Once all those internal memos are completed, they have almost no value internally because the system is run on a proprietary case tracking system that is incompatible with all their other computer systems (which are all incompatible with one another) and which no one bothers to update or fix when it’s broken, both because their old information technology contractors no longer work there and because it is, in the staffers’ own words, “severely limited and virtually unusable.” Plus:
While downloading of information from computer hard drives has become a basic evidentiary technique, some investigative attorneys told us there can be lengthy delays for information technology support staff to retrieve the contents from hard drives obtained during an investigation. For example, one attorney told us about a case in active litigation in which Enforcement had to seek an extension of time for discovery because after 6 months, only two of a number of hard drives had been downloaded.
Some investigative attorneys suggested that Enforcement would benefit from a divisionwide system for sharing information, such as litigation documents or legal analyses…
And yeah, those Bloomberg terminals are pricey, but this sounds like it could be a problem.
Several attorneys said that another significant shortcoming is that the investigative staff does not have access to real-time trading information…Currently, when attorneys need such information, they manually query hundreds of broker-dealers, a process that initially produces only incomplete records. Or, they might request data from a regulated entity such as FINRA.

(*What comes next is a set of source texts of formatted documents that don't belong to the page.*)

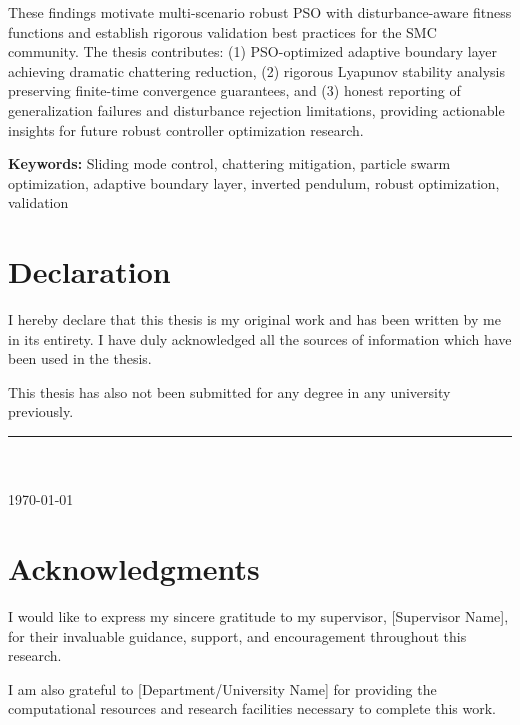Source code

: \documentclass[12pt,a4paper,oneside]{report}
\begin{document}
These findings motivate multi-scenario robust PSO with disturbance-aware fitness functions and establish rigorous validation best practices for the SMC community. The thesis contributes: (1) PSO-optimized adaptive boundary layer achieving dramatic chattering reduction, (2) rigorous Lyapunov stability analysis preserving finite-time convergence guarantees, and (3) honest reporting of generalization failures and disturbance rejection limitations, providing actionable insights for future robust controller optimization research.

\textbf{Keywords:} Sliding mode control, chattering mitigation, particle swarm optimization, adaptive boundary layer, inverted pendulum, robust optimization, validation

\chapter*{Declaration}

I hereby declare that this thesis is my original work and has been written by me in its entirety. I have duly acknowledged all the sources of information which have been used in the thesis.

This thesis has also not been submitted for any degree in any university previously.

\vspace{2cm}

\noindent
\rule{5cm}{0.4pt}\\
[Your Name]\\
\today

\chapter*{Acknowledgments}

I would like to express my sincere gratitude to my supervisor, [Supervisor Name], for their invaluable guidance, support, and encouragement throughout this research.

I am also grateful to [Department/University Name] for providing the computational resources and research facilities necessary to complete this work.
\end{document}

But once you surmount all those little battles, is when the real fun stuff begins:
An attorney told us that a company confessed and was willing to pay the penalty sought, but it still took more than six months to complete the settlement because the commissioners lacked consensus. Another attorney told us that a company agreed to a settlement, announced it publicly, and escrowed money for the payment, but the matter took a year to win Commission approval. One attorney cited a case that went on and off the Commission’s meeting agenda eight times…Several Enforcement attorneys told us that even when they presented cases in which a corporation had agreed to pay a penalty, the Commission might lower or eliminate the amount. One attorney described a case in which a company proposed a settlement with a higher penalty than was approved by the Commission, which required the attorney to return to the company and explain that the Commission wanted a lower amount. Another described a case in which the Commission halved a proposed penalty. Yet another described having conducted the required nine-factor analysis, and arriving at a proposed penalty range of $10 million to $35 million.
And you knew there’d be catchy jargon to describe this process:
As described by one attorney, investigative staff sought to identify the “maximum minimum amount” the Commission will approve.
And this might go some way to explaining why the agency chose the most cataclysmic year in financial history to go after billionaire Mark Cuban for an $800,000 insider trading case:
One attorney said there has been relatively more focus on modest cases like small Ponzi schemes, insider trading, and day trading, because such cases were thought to stand a better chance of winning Commission approval, compared to more difficult and time-consuming cases like financial fraud.